Chinese students are increasingly heading into the private sector upon graduation, disenchanted at their prospects in the public sector opening up cafes and running other “lower value” businesses than pursuing the path of high-flying entrepreneurs.
BEIJING, CHINA (REUTERS) – Every year, hundreds of thousands of Chinese graduates scour the job market for work. For years an ideal position meant stable employment pushing pens in an office, but as increasing numbers of university students drive down white collar wages, a generation of China’s youth are choosing to strike out on their own and try their hands at entrepreneurship.
The University Students Venture Park is an example of the hopes Chinese officials have for the country’s ambitious youth and their anxiety about their lack of preparation.
Designed as an incubator both for experienced entrepreneurs and for current college students considering starting out on their own, it is designed to Silicon Valley standards: a sunny outlook, an open floorplan, lots of glass, couches scattered around and walls hung with inspirational corporate art, and clever slogans about creativity.
There are two cafes, and lots of little nooks for brainstorming.

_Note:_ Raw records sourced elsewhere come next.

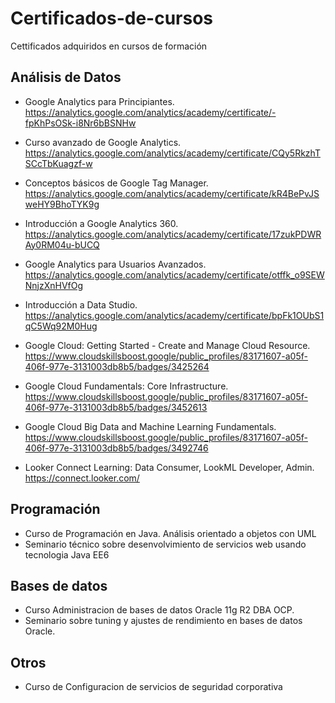 # Certificados-de-cursos
 Cettificados adquiridos en cursos de formación

## Análisis de Datos
- Google Analytics para Principiantes. https://analytics.google.com/analytics/academy/certificate/-fpKhPsOSk-i8Nr6bBSNHw
- Curso avanzado de Google Analytics. https://analytics.google.com/analytics/academy/certificate/CQy5RkzhTSCcTbKuagzf-w
- Conceptos básicos de Google Tag Manager. https://analytics.google.com/analytics/academy/certificate/kR4BePvJSweHY9BhoTYK9g
- Introducción a Google Analytics 360. https://analytics.google.com/analytics/academy/certificate/17zukPDWRAy0RM04u-bUCQ
- Google Analytics para Usuarios Avanzados. https://analytics.google.com/analytics/academy/certificate/otffk_o9SEWNnjzXnHVfOg
- Introducción a Data Studio. https://analytics.google.com/analytics/academy/certificate/bpFk1OUbS1qC5Wq92M0Hug

- Google Cloud: Getting Started - Create and Manage Cloud Resource. https://www.cloudskillsboost.google/public_profiles/83171607-a05f-406f-977e-3131003db8b5/badges/3425264
- Google Cloud Fundamentals: Core Infrastructure. https://www.cloudskillsboost.google/public_profiles/83171607-a05f-406f-977e-3131003db8b5/badges/3452613
- Google Cloud Big Data and Machine Learning Fundamentals. https://www.cloudskillsboost.google/public_profiles/83171607-a05f-406f-977e-3131003db8b5/badges/3492746

- Looker Connect Learning: Data Consumer, LookML Developer, Admin. https://connect.looker.com/

## Programación
- Curso de Programación en Java. Análisis orientado a objetos con UML
- Seminario técnico sobre desenvolvimiento de servicios web usando tecnologia Java EE6

## Bases de datos
- Curso Administracion de bases de datos Oracle 11g R2 DBA OCP.
- Seminario sobre tuning y ajustes de rendimiento en bases de datos Oracle.

## Otros
- Curso de Configuracion de servicios de seguridad corporativa
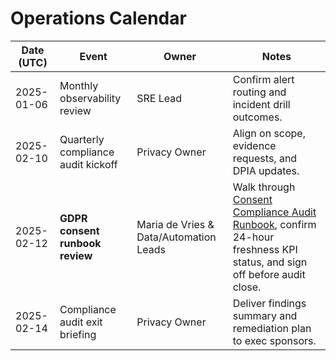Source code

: # Operations Calendar

| Date (UTC) | Event | Owner | Notes |
| --- | --- | --- | --- |
| 2025-01-06 | Monthly observability review | SRE Lead | Confirm alert routing and incident drill outcomes. |
| 2025-02-10 | Quarterly compliance audit kickoff | Privacy Owner | Align on scope, evidence requests, and DPIA updates. |
| 2025-02-12 | **GDPR consent runbook review** | Maria de Vries & Data/Automation Leads | Walk through [Consent Compliance Audit Runbook](./consent-audit.md), confirm 24-hour freshness KPI status, and sign off before audit close. |
| 2025-02-14 | Compliance audit exit briefing | Privacy Owner | Deliver findings summary and remediation plan to exec sponsors. |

At the entrance a large sign reads: “Dream Community.”
And indeed, the students inside are dreamers. Song Chengzhou, a quiet and intense young entrepreneur from Hubei who graduated in 2014, dropped out of his technology job after the monotony made him feel like a robot.
“Before, I was working as an electrical engineer, I’d just make designs based on whatever blueprint my boss gave me. I felt like I was on a production line. I was producing things then adding to them one step at a time, it felt really boring. I wanted to use some of the ideas I had in my mind so I came to Shanghai to become an entrepreneur with some of my friends,” he said.
Song is one of a generation of university graduates who has chosen to leave the safety of steady but often unrewarding and poorly paid employment, to strike out on his own.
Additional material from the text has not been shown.